In the case of Doctor Who, Pratchett had a problem because the Doctor could alleviate complex problems with a single sentence of gobble-de-gook. They do this in Star Trek too - as long as the sentence is sufficiently complicated, no one will question whether or not something is possible. It comes across as lazy writing, and what is worse, the reader/viewer doesn't know where to stand: "Oh. So they can repair that problem by barking a single sentence? Can they do that with every other problem? These situations have become too technical for me to understand, so they might as well."

My favorite sci-fi is the really hard stuff, Alastair Reynolds is my favorite writer. But I still like softer 'sci-fantasy' like Star Wars or Hyperion.

The way I see it, if you want to make everything possible in your story, don't even try to technobabble your way out of it (the way Star Trek too often does). Just accept the possibilities you have as given and get the story moving from there.
The science in a science fiction story can be used as a very important and functional part of the story, but it doesn't necessarily have to. Creating a good futuristic story without technological background is certainly possible and often very succesful, but personally I prefer real science blowing my mind.

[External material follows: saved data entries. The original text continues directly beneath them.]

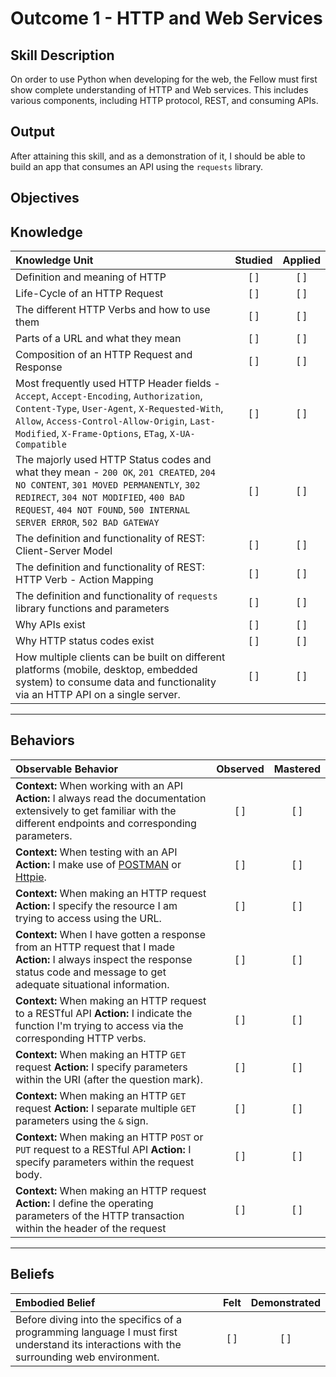 # Outcome 1 - HTTP and Web Services

**Skill Description**
----------
On order to use Python when developing for the web, the Fellow must first show complete understanding of HTTP and Web services. This includes various components, including HTTP protocol, REST, and consuming APIs.

**Output**
----------
After attaining this skill, and as a demonstration of it, I should be able to build an app that consumes an API using the `requests` library.

**Objectives**
----------
## **Knowledge**


| Knowledge Unit   |      Studied      | Applied |
|:-------------|:------------------:|:--------:|
| Definition and meaning of HTTP | [ ] | [ ] |
| Life-Cycle of an HTTP Request | [ ] | [ ] |
| The different HTTP Verbs and how to use them | [ ] | [ ] |
| Parts of a URL and what they mean | [ ] | [ ] |
| Composition of an HTTP Request and Response | [ ] | [ ] |
| Most frequently used HTTP Header fields - `Accept`, `Accept-Encoding`, `Authorization`, `Content-Type`, `User-Agent`, `X-Requested-With`, `Allow`, `Access-Control-Allow-Origin`, `Last-Modified`, `X-Frame-Options`, `ETag`, `X-UA-Compatible` | [ ] | [ ] |
| The majorly used HTTP Status codes and what they mean - `200 OK`, `201 CREATED`, `204 NO CONTENT`, `301 MOVED PERMANENTLY`, `302 REDIRECT`, `304 NOT MODIFIED`, `400 BAD REQUEST`, `404 NOT FOUND`, `500 INTERNAL SERVER ERROR`, `502 BAD GATEWAY` | [ ] | [ ] |
| The definition and functionality of REST: Client-Server Model | [ ] | [ ] |
| The definition and functionality of REST: HTTP Verb - Action Mapping | [ ] | [ ] |
| The definition and functionality of `requests` library functions and parameters | [ ] | [ ] |
| Why APIs exist | [ ] | [ ]  |
| Why HTTP status codes exist| [ ] | [ ]  |
| How multiple clients can be built on different platforms (mobile, desktop, embedded system) to consume data and functionality via an HTTP API on a single server. | [ ] | [ ]  |
----------


## **Behaviors**

| Observable Behavior   |      Observed      | Mastered |
|:-------------|:------------------:|:--------:|
| **Context:** When working with an API **Action:** I always read the documentation extensively to get familiar with the different endpoints and corresponding parameters. | [ ] | [ ] |
| **Context:** When testing with an API **Action:** I make use of [POSTMAN](https://www.getpostman.com/) or [Httpie](https://github.com/jkbrzt/httpie). | [ ] | [ ] |
| **Context:** When making an HTTP request **Action:** I specify the resource I am trying to access using the URL. | [ ] | [ ] |
| **Context:** When I have gotten a response from an HTTP request that I made **Action:** I always inspect the response status code and message to get adequate situational information. | [ ] | [ ] |
| **Context:** When making an HTTP request to a RESTful API **Action:** I indicate the function I'm trying to access via the corresponding HTTP verbs.  | [ ] | [ ] |
| **Context:** When making an HTTP `GET` request **Action:** I specify parameters within the URI (after the question mark). | [ ] | [ ] |
| **Context:** When making an HTTP `GET` request **Action:** I separate multiple `GET` parameters using the `&` sign. | [ ] | [ ] |
| **Context:** When making an HTTP `POST` or `PUT` request to a RESTful API **Action:** I specify parameters within the request body. | [ ] | [ ] |
| **Context:** When making an HTTP request **Action:** I define the operating parameters of the HTTP transaction within the header of the request | [ ] | [ ] |



----------


## **Beliefs**


| Embodied Belief   |      Felt      | Demonstrated |
|:-------------|:------------------:|:--------:|
| Before diving into the specifics of a programming language I must first understand its interactions with the surrounding web environment. | [ ] | [ ]  |
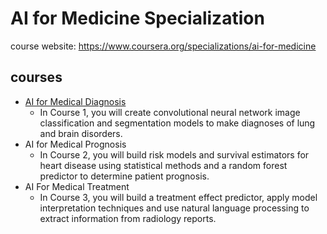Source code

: # AI for Medicine Specialization

course website: https://www.coursera.org/specializations/ai-for-medicine

## courses

- [AI for Medical Diagnosis](https://hackmd.io/@cyyeh/ai-medical-diagnosis)
  - In Course 1, you will create convolutional neural network image classification and segmentation models to make diagnoses of lung and brain disorders.
- AI for Medical Prognosis
  - In Course 2, you will build risk models and survival estimators for heart disease using statistical methods and a random forest predictor to determine patient prognosis.
- AI For Medical Treatment
  - In Course 3, you will build a treatment effect predictor, apply model interpretation techniques and use natural language processing to extract information from radiology reports.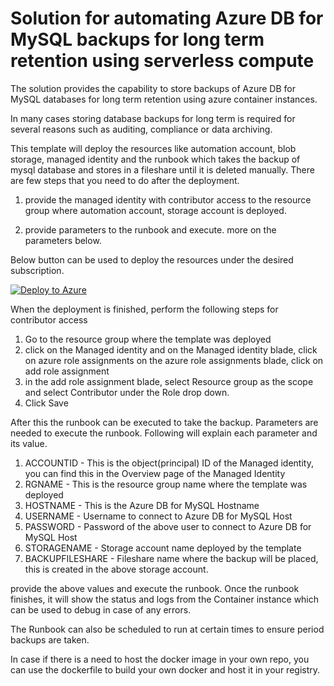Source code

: # Solution for automating Azure DB for MySQL backups for long term retention using serverless compute

The solution provides the capability to store backups of Azure DB for MySQL databases for long term retention using azure container instances.

In many cases storing database backups for long term is required for several reasons such as auditing, compliance or data archiving.

This template will deploy the resources like automation account, blob storage, managed identity and the runbook which takes the backup of mysql database and stores in a fileshare until it is deleted manually. There are few steps that you need to do after the deployment.

1. provide the managed identity with contributor access to the resource group where automation account, storage account is deployed.

2. provide parameters to the runbook and execute. more on the parameters below.

Below button can be used to deploy the resources under the desired subscription.

[![Deploy to Azure](https://aka.ms/deploytoazurebutton)](https://portal.azure.com/#create/Microsoft.Template/uri/https%3A%2F%2Fraw.githubusercontent.com%2FNaginder%2Fmysqlltr%2Fmain%2Ftemplate%2Ftemplate.json)

When the deployment is finished, perform the following steps for contributor access
1. Go to the resource group where the template was deployed
2. click on the Managed identity and on the Managed identity blade, click on azure role assignments
on the azure role assignments blade, click on add role assignment
3. in the add role assignment blade, select Resource group as the scope and select Contributor under the Role drop down.
4. Click Save
 
After this the runbook can be executed to take the backup. Parameters are needed to execute the runbook. Following will explain each parameter and its value.

1. ACCOUNTID - This is the object(principal) ID of the Managed identity, you can find this in the Overview page of the Managed Identity
2. RGNAME - This is the resource group name where the template was deployed
3. HOSTNAME - This is the Azure DB for MySQL Hostname
4. USERNAME - Username to connect to Azure DB for MySQL Host
5. PASSWORD - Password of the above user to connect to Azure DB for MySQL Host
6. STORAGENAME - Storage account name deployed by the template
7. BACKUPFILESHARE - Fileshare name where the backup will be placed, this is created in the above storage account.

provide the above values and execute the runbook. Once the runbook finishes, it will show the status and logs from the Container instance which can be used to debug in case of any errors.

The Runbook can also be scheduled to run at certain times to ensure period backups are taken.

In case if there is a need to host the docker image in your own repo, you can use the dockerfile to build your own docker and host it in your registry.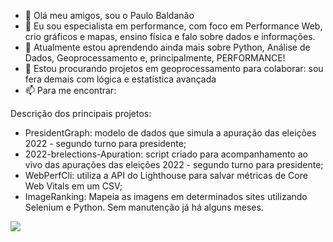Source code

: - 👋 Olá meu amigos, sou o Paulo Baldanão
- 👀 Eu sou especialista em performance, com foco em Performance Web, crio gráficos e mapas, ensino física e falo sobre dados e informações.
- 🌱 Atualmente estou aprendendo ainda mais sobre Python, Análise de Dados, Geoprocessamento e, principalmente, PERFORMANCE!
- 💞️ Estou procurando projetos em geoprocessamento para colaborar: sou fera demais com lógica e estatística avançada
- 📫 Para me encontrar:


Descrição dos principais projetos:
- PresidentGraph: modelo de dados que simula a apuração das eleições 2022 - segundo turno para presidente;
- 2022-brelections-Apuration: script criado para acompanhamento ao vivo das apurações das eleições 2022 - segundo turno para presidente;
- WebPerfCli: utiliza a API do Lighthouse para salvar métricas de Core Web Vitals em um CSV;
- ImageRanking: Mapeia as imagens em determinados sites utilizando Selenium e Python. Sem manutenção já há alguns meses.

![](https://komarev.com/ghpvc/?username=cosmicpb)

<!---
cosmicpb/cosmicpb is a ✨ special ✨ repository because its `README.md` (this file) appears on your GitHub profile.
You can click the Preview link to take a look at your changes.
--->
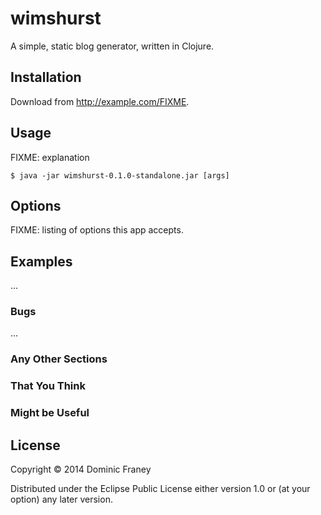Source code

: # wimshurst

A simple, static blog generator, written in Clojure.

## Installation

Download from http://example.com/FIXME.

## Usage

FIXME: explanation

    $ java -jar wimshurst-0.1.0-standalone.jar [args]

## Options

FIXME: listing of options this app accepts.

## Examples

...

### Bugs

...

### Any Other Sections
### That You Think
### Might be Useful

## License

Copyright © 2014 Dominic Franey

Distributed under the Eclipse Public License either version 1.0 or (at
your option) any later version.
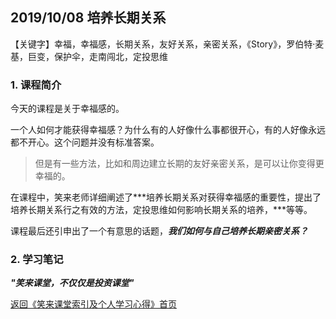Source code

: ## 2019/10/08 培养长期关系

【关键字】幸福，幸福感，长期关系，友好关系，亲密关系，《Story》，罗伯特·麦基，巨变，保护伞，走南闯北，定投思维

### 1. 课程简介

今天的课程是关于幸福感的。

一个人如何才能获得幸福感？为什么有的人好像什么事都很开心，有的人好像永远都不开心。这个问题并没有标准答案。

> 但是有一些方法，比如和周边建立长期的友好亲密关系，是可以让你变得更幸福的。

在课程中，笑来老师详细阐述了***培养长期关系对获得幸福感的重要性，提出了培养长期关系行之有效的方法，定投思维如何影响长期关系的培养，***等等。

课程最后还引申出了一个有意思的话题，***我们如何与自己培养长期亲密关系？***

### 2. 学习笔记



***"笑来课堂，不仅仅是投资课堂"***

[返回《笑来课堂索引及个人学习心得》首页](README.md)

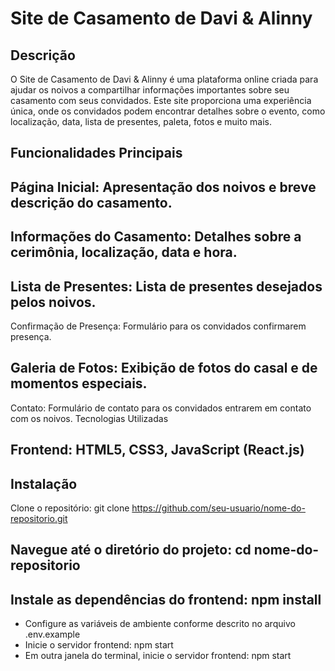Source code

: # Site de Casamento de Davi & Alinny
## Descrição
O Site de Casamento de Davi & Alinny é uma plataforma online criada para ajudar os noivos a compartilhar informações importantes sobre seu casamento com seus convidados. Este site proporciona uma experiência única, onde os convidados podem encontrar detalhes sobre o evento, como localização, data, lista de presentes, paleta, fotos e muito mais.

## Funcionalidades Principais

## Página Inicial: Apresentação dos noivos e breve descrição do casamento.

## Informações do Casamento: Detalhes sobre a cerimônia, localização, data e hora.

## Lista de Presentes: Lista de presentes desejados pelos noivos.
Confirmação de Presença: Formulário para os convidados confirmarem presença.

## Galeria de Fotos: Exibição de fotos do casal e de momentos especiais.
Contato: Formulário de contato para os convidados entrarem em contato com os noivos.
Tecnologias Utilizadas

## Frontend: HTML5, CSS3, JavaScript (React.js)

## Instalação
Clone o repositório: git clone https://github.com/seu-usuario/nome-do-repositorio.git

## Navegue até o diretório do projeto: cd nome-do-repositorio
## Instale as dependências do frontend: npm install

* Configure as variáveis de ambiente conforme descrito no arquivo .env.example
* Inicie o servidor frontend: npm start
* Em outra janela do terminal, inicie o servidor frontend: npm start


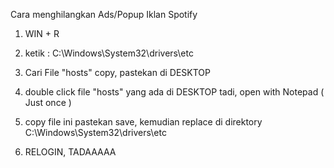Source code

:Cara menghilangkan Ads/Popup Iklan Spotify

1. WIN + R
2. ketik : C:\Windows\System32\drivers\etc
3. Cari File "hosts" copy, pastekan di DESKTOP
4. double click file "hosts" yang ada di DESKTOP tadi, open with Notepad ( Just once )
5. copy file ini pastekan save, kemudian replace di direktory C:\Windows\System32\drivers\etc

6. RELOGIN, TADAAAAA
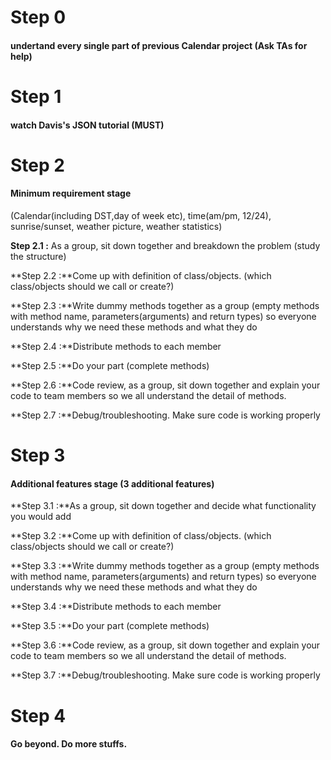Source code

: # Step 0 

#### undertand every single part of previous Calendar project (Ask TAs for help)

# Step 1 

#### watch Davis's JSON tutorial (MUST)

# Step 2 

#### Minimum requirement stage

(Calendar(including DST,day of week etc), time(am/pm, 12/24), sunrise/sunset, weather picture, weather statistics) 

**Step 2.1 :** As a group, sit down together and breakdown the problem (study the structure)

**Step 2.2 :**Come up with definition of class/objects. (which class/objects should we call or create?)

**Step 2.3 :**Write dummy methods together as a group (empty methods with method name, parameters(arguments) and return types) so everyone understands why we need these methods and what they do

**Step 2.4 :**Distribute methods to each member

**Step 2.5 :**Do your part (complete methods)

**Step 2.6 :**Code review, as a group, sit down together and explain your code to team members so we all understand the detail of methods.

**Step 2.7 :**Debug/troubleshooting. Make sure code is working properly

# Step 3 

#### Additional features stage (3 additional features)

**Step 3.1 :**As a group, sit down together and decide what functionality you would add

**Step 3.2 :**Come up with definition of class/objects. (which class/objects should we call or create?)

**Step 3.3 :**Write dummy methods together as a group (empty methods with method name, parameters(arguments) and return types) so everyone understands why we need these methods and what they do

**Step 3.4 :**Distribute methods to each member

**Step 3.5 :**Do your part (complete methods)

**Step 3.6 :**Code review, as a group, sit down together and explain your code to team members so we all understand the detail of methods.

**Step 3.7 :**Debug/troubleshooting. Make sure code is working properly

# Step 4 

#### Go beyond. Do more stuffs.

"It must be a spatial-temporal hyperlink."

"What's that?"

"No idea, I just made it up. Didn't want to say "magic door"."

Glademaster:
it is called fiction for a reason.

Crayzor:
Its science fiction!

The Great JT:
The key word in "science fiction" is "fiction."

cptawesome:
IT'S CALLED SCIENCE FREAKING "FICTION!"

Do you even realize what the word "fiction" means? It's just a shorter way of saying "this story didn't really happen". It has absolutely nothing to do with how realistic a story is. If it was just "Fiction", it could be almost anything. Calling it "Science Fiction" however, implies at least a foundation of scientific plausibility.

I like both kinds of science fiction, it just depends on what mood I am in. I for instance loved Mass Effect, a world based deeply in science while also enjoying The Force Unleashed.

Science fiction and fantasy are two different genres in my opinion, one (SF) being futuristic imagination, while another (fan.) is more of a past imagination, neither really bound by any sort of logic. As for people who claim Sci-fi has to be plausable, anything can make sense if explained properly, and if not boo-who, get over it.